(Dataset entries)

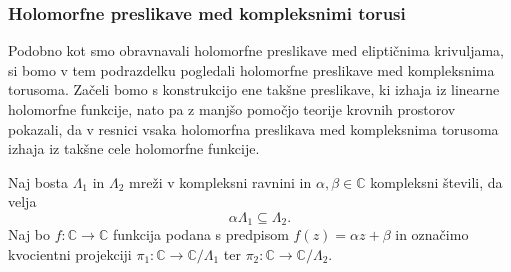 \documentclass[mat1]{fmfdelo}
\numberwithin{equation}{section}
\newcommand{\C}{\mathbb C}
\theoremstyle{definition}
\begin{document}
\subsubsection{Holomorfne preslikave med kompleksnimi torusi}

Podobno kot smo obravnavali holomorfne preslikave med eliptičnima krivuljama, si bomo v tem podrazdelku pogledali holomorfne preslikave med kompleksnima torusoma. Začeli bomo s konstrukcijo ene takšne preslikave, ki izhaja iz linearne holomorfne funkcije, nato pa z manjšo pomočjo teorije krovnih prostorov pokazali, da v resnici vsaka holomorfna preslikava med kompleksnima torusoma izhaja iz takšne cele holomorfne funkcije. 

\begin{zgled*}
    \label{afina transformacija C inducira holomorfno preslikavo torusov}
    Naj bosta $\Lambda_1$ in $\Lambda_2$ mreži v kompleksni ravnini in $\alpha,\beta \in \C$ kompleksni števili, da velja
    \[
        \alpha\Lambda_1 \subseteq \Lambda_2.
    \]
    Naj bo $f : \C \to \C$ funkcija podana s predpisom $f(z) = \alpha z + \beta$ in označimo kvocientni projekciji $\pi_1 : \C \to \C/\Lambda_1$ ter $\pi_2 : \C \to \C/\Lambda_2$. 


\end{zgled*}
\end{document}
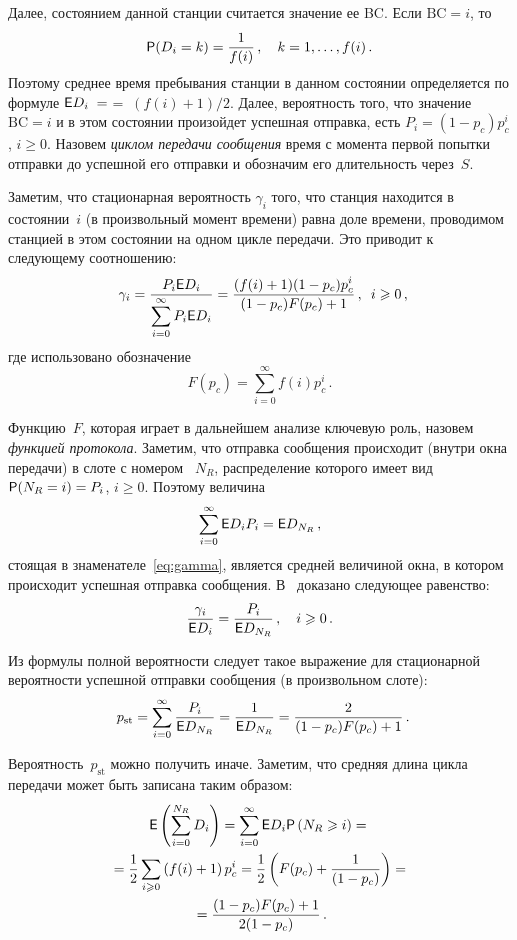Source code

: \begin{multicols}{2}
Далее, состоянием данной станции считается  значение ее  BC. Если
$\mathrm{BC}=i$, то
$$
{\sf P} (D_i=k)=\displaystyle\frac{\displaystyle 1\mathstrut}{\displaystyle f(i)\mathstrut}\,,\quad k=1,\dots,f(i)\,.
$$
Поэтому  среднее  время пребывания станции в данном состоянии определяется по формуле
${\sf E} D_i\;=$\linebreak $=\;(f(i)+1)/2$. Далее, вероятность того, что значение $\mathrm{BC}=i$ и
в этом состоянии произойдет успешная отправка, есть
$P_i=(1-p_c)p_c^i$, $i\ge 0$. Назовем {\it циклом передачи
сообщения} время с момента первой попытки отправки до
успешной  его отправки и обозначим его длительность через~$S$.

Заметим, что стационарная вероятность $\gamma_i$ того, что станция
находится в состоянии~$i$ (в произвольный момент времени) равна доле
времени, проводимом станцией в этом состоянии на одном  цикле
передачи. Это приводит к сле\-ду\-юще\-му соотношению:
\begin{equation}
\gamma_i =
   \displaystyle\frac{\displaystyle P_i  {\sf E} D_i \mathstrut}{\displaystyle \sum_{i=0}^{\infty} P_i  {\sf E} D_i\mathstrut}
    =
   \displaystyle\frac{\displaystyle (f(i)+1)(1-p_c)p_c^i\mathstrut}{\displaystyle (1-p_c)F(p_c)+1\mathstrut}\,, \enskip i\geqslant 0\,,\!\!\!
         \label{eq:gamma}
\end{equation}
где использовано обозначение
\begin{equation*}
    F(p_c)
    =
    \sum_{i=0}^{\infty}f(i)p_c^i\,.
\end{equation*}

 Функцию~$F$, которая   играет в дальнейшем анализе ключевую роль,
 назовем {\it функцией протокола}. Заметим, что отправка сообщения
происходит (внутри окна передачи) в слоте с номером~ $N_R$,
распределение которого имеет вид $ {\sf P}(N_R=i)=P_i$, $i\ge 0.$ Поэтому величина
$$
\sum_{i=0}^{\infty} {\sf E} D_i P_i={\sf E} D_{N_R}\,,
$$
стоящая в знаменателе~\eqref{eq:gamma}, является  средней  величиной
окна, в котором происходит успешная отправка  сообщения. В~\cite{KWAK} доказано следующее равенство:
$$
\displaystyle\frac{\displaystyle \gamma_i\mathstrut}{\displaystyle {\sf E} D_i\mathstrut}=
   \displaystyle\frac{\displaystyle  P_i\mathstrut}{\displaystyle {\sf E} D_{N_R}\mathstrut}\,,\quad i\geqslant 0\,.
$$

Из формулы полной вероятности следует   такое выражение для
стационарной вероятности успешной отправки сообщения (в
произвольном слоте):
\begin{equation}
p_{\mathrm{st}} = \sum_{i=0}^{\infty}
   \displaystyle\frac{\displaystyle P_i\mathstrut}{\displaystyle {\sf E}
D_{N_R}\mathstrut}=\displaystyle\frac{\displaystyle 1\mathstrut}{\displaystyle {\sf E} D_{N_R}\mathstrut}
   = \displaystyle\frac{\displaystyle 2\mathstrut}{\displaystyle (1-p_c)F(p_c)+1\mathstrut}\,.\!\!\!
   \label{eq:pt}
\end{equation}

Вероятность~$p_{\mathrm{st}}$ можно получить  иначе. Заметим, что средняя
длина цикла передачи может быть записана таким образом:
\begin{multline}
{\sf E}\left(\sum_{i=0}^{N_R}D_i\right)=\sum_{i=0}^\infty {\sf E} D_i
{\sf P}\left(N_R\geqslant i\right)={}\\
{}=\displaystyle\frac{\displaystyle 1\mathstrut}{\displaystyle 2\mathstrut}\sum_{i\geqslant 0}\left(f(i)+1\right)p_c^i=\displaystyle\frac{\displaystyle 1\mathstrut}{\displaystyle 2\mathstrut} \left(F(p_c)+\displaystyle\frac{\displaystyle 1\mathstrut}{\displaystyle (1-p_c)\mathstrut}\right)={}\\
{}=
\displaystyle\frac{\displaystyle (1-p_c)F(p_c)+1\mathstrut}{\displaystyle 2(1-p_c)\mathstrut}\,.
\label{eq:4}
\end{multline}


\end{multicols}
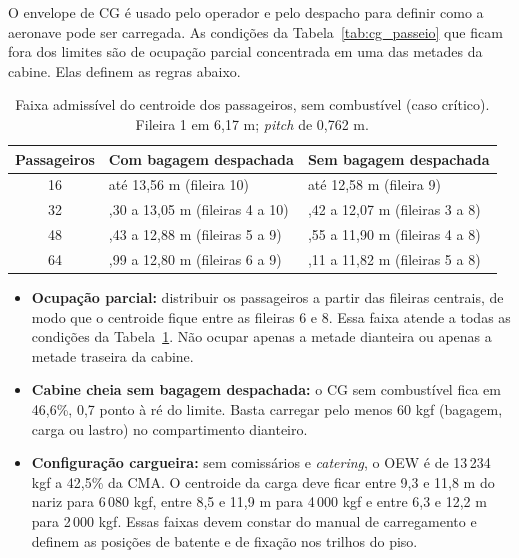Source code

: O envelope de CG é usado pelo operador e pelo despacho para definir como a aeronave pode ser carregada. As condições da Tabela~\ref{tab:cg_passeio} que ficam fora dos limites são de ocupação parcial concentrada em uma das metades da cabine. Elas definem as regras abaixo.

\begin{table}[H]
  \centering
  \linespread{1}\small
  \setlength{\tabcolsep}{4pt}
  \caption{Faixa admissível do centroide dos passageiros, sem combustível (caso crítico). Fileira 1 em 6,17 m; \emph{pitch} de 0,762 m.}
  \label{tab:cg_operador}
  \begin{tabularx}{\textwidth}{c >{\raggedright\arraybackslash}X >{\raggedright\arraybackslash}X}
    \toprule
    \textbf{Passageiros} & \textbf{Com bagagem despachada} & \textbf{Sem bagagem despachada} \\
    \midrule
    16 & até 13,56 m (fileira 10) & até 12,58 m (fileira 9) \\
    32 & 8,30 a 13,05 m (fileiras 4 a 10) & 7,42 a 12,07 m (fileiras 3 a 8) \\
    48 & 9,43 a 12,88 m (fileiras 5 a 9) & 8,55 a 11,90 m (fileiras 4 a 8) \\
    64 & 9,99 a 12,80 m (fileiras 6 a 9) & 9,11 a 11,82 m (fileiras 5 a 8) \\
    \bottomrule
  \end{tabularx}
\end{table}

\begin{itemize}
    \item \textbf{Ocupação parcial:} distribuir os passageiros a partir das fileiras centrais, de modo que o centroide fique entre as fileiras 6 e 8. Essa faixa atende a todas as condições da Tabela~\ref{tab:cg_operador}. Não ocupar apenas a metade dianteira ou apenas a metade traseira da cabine.
    \item \textbf{Cabine cheia sem bagagem despachada:} o CG sem combustível fica em 46,6\%, 0,7 ponto à ré do limite. Basta carregar pelo menos 60 kgf (bagagem, carga ou lastro) no compartimento dianteiro.
    \item \textbf{Configuração cargueira:} sem comissários e \emph{catering}, o OEW é de 13\,234 kgf a 42,5\% da CMA. O centroide da carga deve ficar entre 9,3 e 11,8 m do nariz para 6\,080 kgf, entre 8,5 e 11,9 m para 4\,000 kgf e entre 6,3 e 12,2 m para 2\,000 kgf. Essas faixas devem constar do manual de carregamento e definem as posições de batente e de fixação nos trilhos do piso.
\end{itemize}

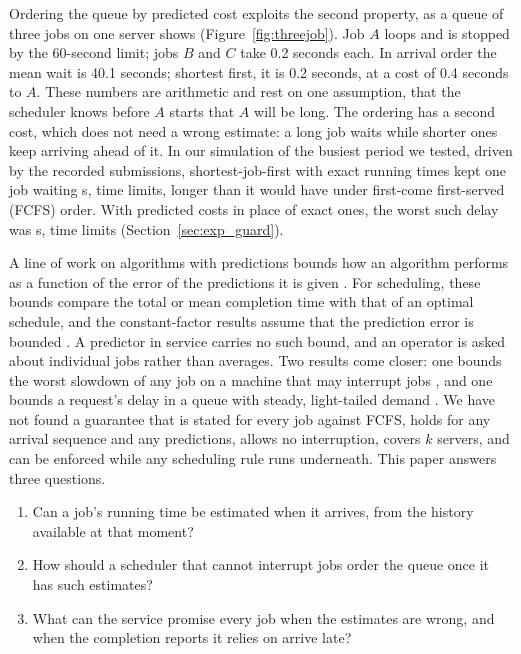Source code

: Ordering the queue by predicted cost exploits the second property, as a queue of three
jobs on one server shows (Figure~\ref{fig:threejob}). Job $A$ loops and is stopped by the
60-second limit; jobs $B$ and $C$ take 0.2 seconds each. In arrival order the mean wait is
40.1 seconds; shortest first, it is 0.2 seconds, at a cost of 0.4 seconds to $A$. These
numbers are arithmetic and rest on one assumption, that the scheduler knows before $A$
starts that $A$ will be long. The ordering has a second cost, which does not need a wrong
estimate: a long job waits while shorter ones keep arriving ahead of it. In our simulation
of the busiest period we tested, driven by the recorded submissions, shortest-job-first
with exact running times kept one job waiting  s,  time
limits, longer than it would have under first-come first-served (FCFS) order. With
predicted costs in place of exact ones, the worst such delay was  s,
 time limits (Section~\ref{sec:exp_guard}).



A line of work on algorithms with predictions bounds how an algorithm performs as a
function of the error of the predictions it is given
\cite{lykouris2021caching,purohit2018predictions}. For scheduling, these bounds compare
the total or mean completion time with that of an optimal schedule, and the constant-factor
results assume that the prediction error is bounded
\cite{im2021nonclairvoyant,lattanzi2020learnedweights,lindermayr2022permutation,scully2022uniform,mitzenmacher2025queueing}.
A predictor in service carries no such bound, and an operator is asked about individual
jobs rather than averages. Two results come closer: one bounds the worst slowdown of any
job on a machine that may interrupt jobs \cite{zhao2025fairpredictions}, and one bounds a
request's delay in a queue with steady, light-tailed demand \cite{yu2024boost,yu2025twotraffics}.
We have not found a guarantee that is stated for every job against FCFS, holds for any
arrival sequence and any predictions, allows no interruption, covers $k$ servers, and can
be enforced while any scheduling rule runs underneath. This paper answers three
questions.
\begin{enumerate}
  \item Can a job's running time be estimated when it arrives, from the history available
  at that moment?
  \item How should a scheduler that cannot interrupt jobs order the queue once it has
  such estimates?
  \item What can the service promise every job when the estimates are wrong, and when the
  completion reports it relies on arrive late?
\end{enumerate}

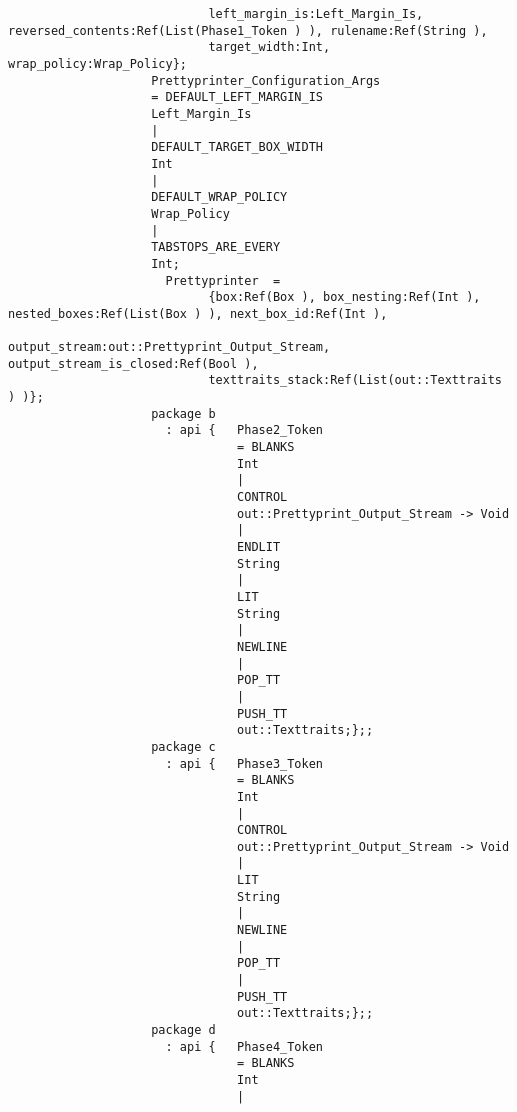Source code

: \begin{verbatim}
                            left_margin_is:Left_Margin_Is, reversed_contents:Ref(List(Phase1_Token ) ), rulename:Ref(String ),
                            target_width:Int, wrap_policy:Wrap_Policy};
                    Prettyprinter_Configuration_Args
                    = DEFAULT_LEFT_MARGIN_IS
                    Left_Margin_Is
                    |
                    DEFAULT_TARGET_BOX_WIDTH
                    Int
                    |
                    DEFAULT_WRAP_POLICY
                    Wrap_Policy
                    |
                    TABSTOPS_ARE_EVERY
                    Int;
                      Prettyprinter  =
                            {box:Ref(Box ), box_nesting:Ref(Int ), nested_boxes:Ref(List(Box ) ), next_box_id:Ref(Int ),
                            output_stream:out::Prettyprint_Output_Stream, output_stream_is_closed:Ref(Bool ),
                            texttraits_stack:Ref(List(out::Texttraits ) )};
                    package b
                      : api {   Phase2_Token
                                = BLANKS
                                Int
                                |
                                CONTROL
                                out::Prettyprint_Output_Stream -> Void
                                |
                                ENDLIT
                                String
                                |
                                LIT
                                String
                                |
                                NEWLINE
                                |
                                POP_TT
                                |
                                PUSH_TT
                                out::Texttraits;};;
                    package c
                      : api {   Phase3_Token
                                = BLANKS
                                Int
                                |
                                CONTROL
                                out::Prettyprint_Output_Stream -> Void
                                |
                                LIT
                                String
                                |
                                NEWLINE
                                |
                                POP_TT
                                |
                                PUSH_TT
                                out::Texttraits;};;
                    package d
                      : api {   Phase4_Token
                                = BLANKS
                                Int
                                |

\end{verbatim}
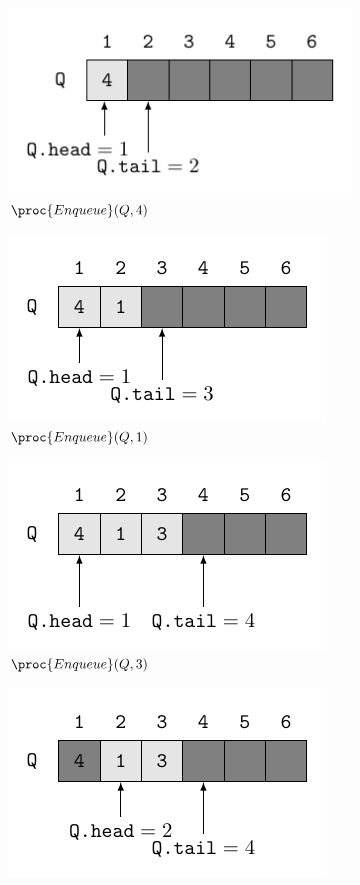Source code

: \begin{description}
\begin{ex}
    \begin{figure}[H]
      \centering
      \begin{subfigure}[t]{.45\textwidth}
        \centering
        \includegraphics[scale=1]{img/10_1-3/10_1-3_1.pdf}
        \caption{$\proc{Enqueue}(Q,4)$}\label{fig:10_1-3_1}
      \end{subfigure}
      \begin{subfigure}[t]{.45\textwidth}
        \centering
        \includegraphics[scale=1]{img/10_1-3/10_1-3_2.pdf}
        \caption{$\proc{Enqueue}(Q,1)$}\label{fig:10_1-3_2}
      \end{subfigure}
      \begin{subfigure}[t]{.45\textwidth}
        \centering
        \includegraphics[scale=1]{img/10_1-3/10_1-3_3.pdf}
        \caption{$\proc{Enqueue}(Q,3)$}\label{fig:10_1-3_3}
      \end{subfigure}
      \begin{subfigure}[t]{.45\textwidth}
        \centering
        \includegraphics[scale=1]{img/10_1-3/10_1-3_4.pdf}

\end{subfigure}
\end{figure}
\end{ex}
\end{description}
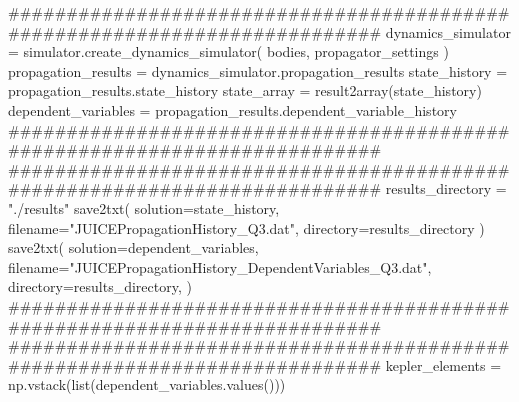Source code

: {}
\markdownRendererSectionEnd \markdownRendererSectionBegin
{}\markdownRendererInterblockSeparator
{}###########################################################################\markdownRendererInterblockSeparator
{}
\markdownRendererSectionEnd \markdownRendererSectionBegin
{}\markdownRendererInterblockSeparator
{}dynamics_simulator = simulator.create_dynamics_simulator( bodies, propagator_settings )\markdownRendererInterblockSeparator
{}
\markdownRendererSectionEnd \markdownRendererSectionBegin
{}\markdownRendererInterblockSeparator
{}propagation_results = dynamics_simulator.propagation_results\markdownRendererInterblockSeparator
{}
\markdownRendererSectionEnd \markdownRendererSectionBegin
{}\markdownRendererInterblockSeparator
{}state_history = propagation_results.state_history state_array = result2array(state_history) dependent_variables = propagation_results.dependent_variable_history\markdownRendererInterblockSeparator
{}###########################################################################\markdownRendererInterblockSeparator
{}
\markdownRendererSectionEnd \markdownRendererSectionBegin
{}\markdownRendererInterblockSeparator
{}########################################################################### results_directory = "./results" save2txt( solution=state_history, filename="JUICEPropagationHistory_Q3.dat", directory=results_directory ) save2txt( solution=dependent_variables, filename="JUICEPropagationHistory_DependentVariables_Q3.dat", directory=results_directory, )\markdownRendererInterblockSeparator
{}###########################################################################\markdownRendererInterblockSeparator
{}
\markdownRendererSectionEnd \markdownRendererSectionBegin
{}\markdownRendererInterblockSeparator
{}###########################################################################\markdownRendererInterblockSeparator
{}
\markdownRendererSectionEnd \markdownRendererSectionBegin
{}\markdownRendererInterblockSeparator
{}kepler_elements = np.vstack(list(dependent_variables.values()))\markdownRendererInterblockSeparator
{}
\markdownRendererSectionEnd \markdownRendererSectionBegin
{}\markdownRendererInterblockSeparator
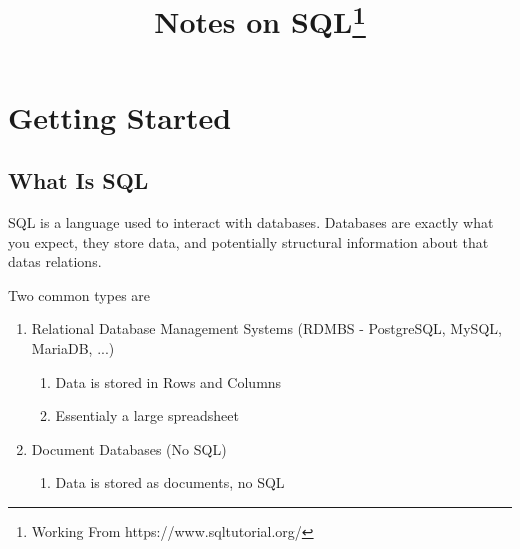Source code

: \documentclass[10pt, english]{article}
\title{Notes on SQL\footnote{Working From https://www.sqltutorial.org/}}
\author{}
\begin{document}
\maketitle

\newpage
\section{Getting Started}
\subsection{What Is SQL}
SQL is a language used to interact with databases. Databases are exactly what you expect, they store data, 
and potentially structural information about that datas relations. 

Two common types are
\begin{enumerate}
    \item Relational Database Management Systems (RDMBS - PostgreSQL, MySQL, MariaDB, ...)
        \begin{enumerate}
            \item Data is stored in Rows and Columns
            \item Essentialy a large spreadsheet
        \end{enumerate}
    \item Document Databases (No SQL)
        \begin{enumerate}
            \item Data is stored as documents, no SQL
        \end{enumerate}
\end{enumerate}
\end{document}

TRY IT
Using the entries above, find all lines with "времени". Copy them.

RESULT BELOW
находится в состоянии~$i$ (в произвольный момент времени) равна доле
времени, проводимом станцией в этом состоянии на одном  цикле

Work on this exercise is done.